Graph Convolutional Networks [Kipf and Welling, ICLR 2017]

图卷积网络

Idea: Node’s neighborhood defines a computation graph

How to propagate information across the graph to compute node features?

Key idea: Generate node embeddings based on local network neighborhoods

Nodes aggregate information from their neighbors using neural networks (上图)

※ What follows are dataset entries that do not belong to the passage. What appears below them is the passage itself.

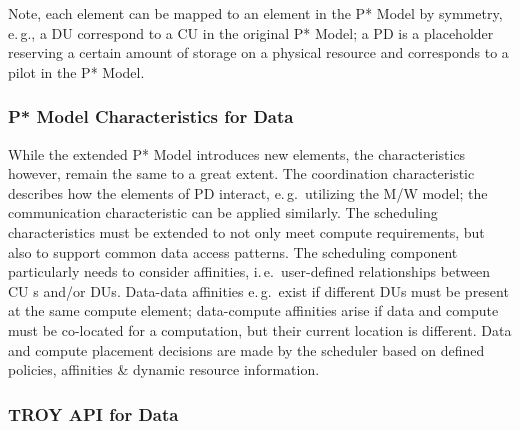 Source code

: \documentclass[conference,final]{IEEEtran}
\makeatletter
\def\reduwave{\bgroup \markoverwith{\lower3.5\p@\hbox{\sixly \textcolor{red}{\char58}}}\ULon}
\newcommand{\jwave}[1]{ {\reduwave{#1}}}
\newcommand{\jhanote}[1]{ {\textcolor{red} { ***shantenu: #1 }}}
\newcommand{\alnote}[1]{ {\textcolor{blue} { ***andre: #1 }}}
\newcommand{\jwave}[1]{#1}
\newcommand{\alnote}[1]{}
\newcommand{\jhanote}[1]{}
\newcommand{\cu}{CU\xspace}
\makeatother
\begin{document}
Note, each element can be mapped to an element in the P* Model by
symmetry, e.\,g., a DU correspond to a \cu  in the original P* Model; 
a PD is a placeholder reserving a certain amount of storage on a physical 
resource and corresponds to a pilot in the P* Model.



\subsubsection*{P* Model Characteristics for Data}

While the extended P* Model introduces new elements, the
characteristics however, remain the same to a great extent. The
coordination characteristic describes how the elements of PD interact,
e.\,g.\ utilizing the M/W model; the communication characteristic can
be applied similarly. The scheduling characteristics must be extended
to not only meet compute requirements, but also to support common data
access patterns. The scheduling component particularly needs to
consider affinities, i.\,e.\ user-defined relationships between \cu s
and/or DUs. Data-data affinities e.\,g.\ exist if different DUs must
be present at the same compute element; data-compute affinities arise
if data and compute must be co-located for a computation, but their
current location is different. Data and compute placement decisions are
made by the scheduler based on defined policies, affinities \& dynamic
resource information.

\subsubsection*{TROY API for Data}
\end{document}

Network neighborhood defines a computation graph (下图)

Deep Model: Many Layers

Model can be of arbitrary depth:

Nodes have embeddings at each layer

Layer-0 embedding of node $v$ is its input feature, $x_v$

Layer-k embedding gets information from nodes that are $k$ hops away

Neighborhood Aggregation (邻居节点的聚合)

Key distinctions are in how different approaches aggregate information across the layers

Basic approach: Average information from neighbors and apply a neural network.

h_v^0 = \textbf{x}_v

Initial 0-th layer embeddings are equal to node features

h_v^{(k+1)} = \sigma(W_k \sum_{u \in N(v)} \frac{h_u^{(k)}}{|N(v)|}+B_k h_v^{(u)}),\ \forall k \in \{0,\cdots,K-1\}

$\sigma()$ : Non-linearity (e.g., ReLU)

$\sum_{u \in N(v)} \frac{h_u^(k)}{|N(v)|}$ : Average of neighbor’s previous layer embeddings

$h_v^{(k)}$ : embedding og $v$ at layer $k$ .

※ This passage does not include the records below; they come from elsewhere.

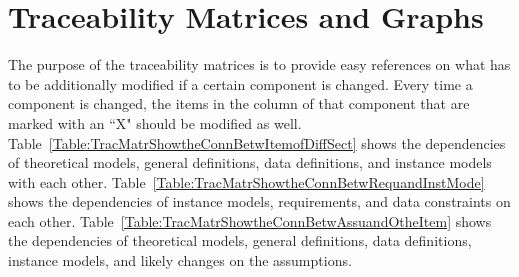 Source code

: \documentclass[12pt]{article}
\begin{document}
\section{Traceability Matrices and Graphs}
\label{Sec:TracMatrandGrap}
The purpose of the traceability matrices is to provide easy references on what has to be additionally modified if a certain component is changed. Every time a component is changed, the items in the column of that component that are marked with an ``X" should be modified as well. Table~\ref{Table:TracMatrShowtheConnBetwItemofDiffSect} shows the dependencies of theoretical models, general definitions, data definitions, and instance models with each other. Table~\ref{Table:TracMatrShowtheConnBetwRequandInstMode} shows the dependencies of instance models, requirements, and data constraints on each other. Table~\ref{Table:TracMatrShowtheConnBetwAssuandOtheItem} shows the dependencies of theoretical models, general definitions, data definitions, instance models, and likely changes on the assumptions.
\end{document}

$K$ : total number of layers

\textbf{z}_v = h_v^{(K)}

$\textbf{z}_v$ : Embedding after $K$ layers of neighborhood aggregation

GCN: Invariance and Equivariance

Invariance and Equivariance Properties for a GCN?

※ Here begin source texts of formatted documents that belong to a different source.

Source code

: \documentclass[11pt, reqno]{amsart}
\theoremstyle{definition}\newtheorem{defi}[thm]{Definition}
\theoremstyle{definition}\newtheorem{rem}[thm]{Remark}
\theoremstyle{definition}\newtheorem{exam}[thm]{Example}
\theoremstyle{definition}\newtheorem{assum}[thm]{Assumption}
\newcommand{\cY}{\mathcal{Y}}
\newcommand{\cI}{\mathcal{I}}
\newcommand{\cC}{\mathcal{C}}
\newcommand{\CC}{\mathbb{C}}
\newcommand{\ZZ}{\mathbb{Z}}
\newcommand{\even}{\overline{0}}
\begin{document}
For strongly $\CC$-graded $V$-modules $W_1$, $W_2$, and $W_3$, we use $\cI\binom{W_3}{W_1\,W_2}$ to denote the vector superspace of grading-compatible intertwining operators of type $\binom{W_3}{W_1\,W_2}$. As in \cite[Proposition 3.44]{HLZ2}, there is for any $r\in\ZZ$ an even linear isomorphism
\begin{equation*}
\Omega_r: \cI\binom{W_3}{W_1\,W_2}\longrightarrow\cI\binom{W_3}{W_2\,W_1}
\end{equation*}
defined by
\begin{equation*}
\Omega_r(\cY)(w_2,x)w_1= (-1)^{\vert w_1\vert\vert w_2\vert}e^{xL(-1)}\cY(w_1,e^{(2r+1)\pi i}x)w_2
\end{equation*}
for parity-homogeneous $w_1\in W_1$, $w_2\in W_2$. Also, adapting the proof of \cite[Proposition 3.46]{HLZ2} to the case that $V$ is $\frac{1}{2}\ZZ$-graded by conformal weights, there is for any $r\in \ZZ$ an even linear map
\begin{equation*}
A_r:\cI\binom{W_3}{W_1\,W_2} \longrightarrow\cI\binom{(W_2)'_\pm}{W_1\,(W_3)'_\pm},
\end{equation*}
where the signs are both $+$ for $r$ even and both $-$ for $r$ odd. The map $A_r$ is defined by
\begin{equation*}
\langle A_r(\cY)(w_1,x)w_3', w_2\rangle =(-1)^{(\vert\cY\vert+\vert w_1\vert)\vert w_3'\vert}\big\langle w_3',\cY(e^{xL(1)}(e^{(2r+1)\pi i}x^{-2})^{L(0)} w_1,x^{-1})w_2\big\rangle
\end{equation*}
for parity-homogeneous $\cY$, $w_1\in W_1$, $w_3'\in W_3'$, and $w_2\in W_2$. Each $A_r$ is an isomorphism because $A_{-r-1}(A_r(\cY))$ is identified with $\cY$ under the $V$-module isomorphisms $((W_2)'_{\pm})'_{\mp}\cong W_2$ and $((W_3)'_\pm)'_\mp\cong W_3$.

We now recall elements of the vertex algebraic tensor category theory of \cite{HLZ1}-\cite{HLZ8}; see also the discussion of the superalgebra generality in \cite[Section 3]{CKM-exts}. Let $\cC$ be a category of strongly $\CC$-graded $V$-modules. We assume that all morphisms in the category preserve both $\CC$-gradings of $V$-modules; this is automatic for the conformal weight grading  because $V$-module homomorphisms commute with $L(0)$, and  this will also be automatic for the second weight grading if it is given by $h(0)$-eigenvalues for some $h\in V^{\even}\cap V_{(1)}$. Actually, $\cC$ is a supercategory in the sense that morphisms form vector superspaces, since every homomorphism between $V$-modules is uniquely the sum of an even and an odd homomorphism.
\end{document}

Given a node, the GCN that computes its embedding is permutation invariant

Considering all nodes in a graph, GCN computation is permutation equivariant

How do we train the GCN to generate embeddings?

Need to define a loss function on the embeddings.

Model Parameters

h^{(0)}_v = \textbf{x}_v

h_v^{(k+1)} = \sigma(W_k \sum_{u \in N(v)} \frac{h_u^{(k)}}{|N(v)|}+B_k h_v^{(u)}),\ \forall k \in \{0,\cdots,K-1\}

\textbf{z}_v = h^{(K)}_v

$W_k,B_k$ are trainable weight matrices.

$h_v^k$ : the hidden representation of node $v$ at layer $k$ .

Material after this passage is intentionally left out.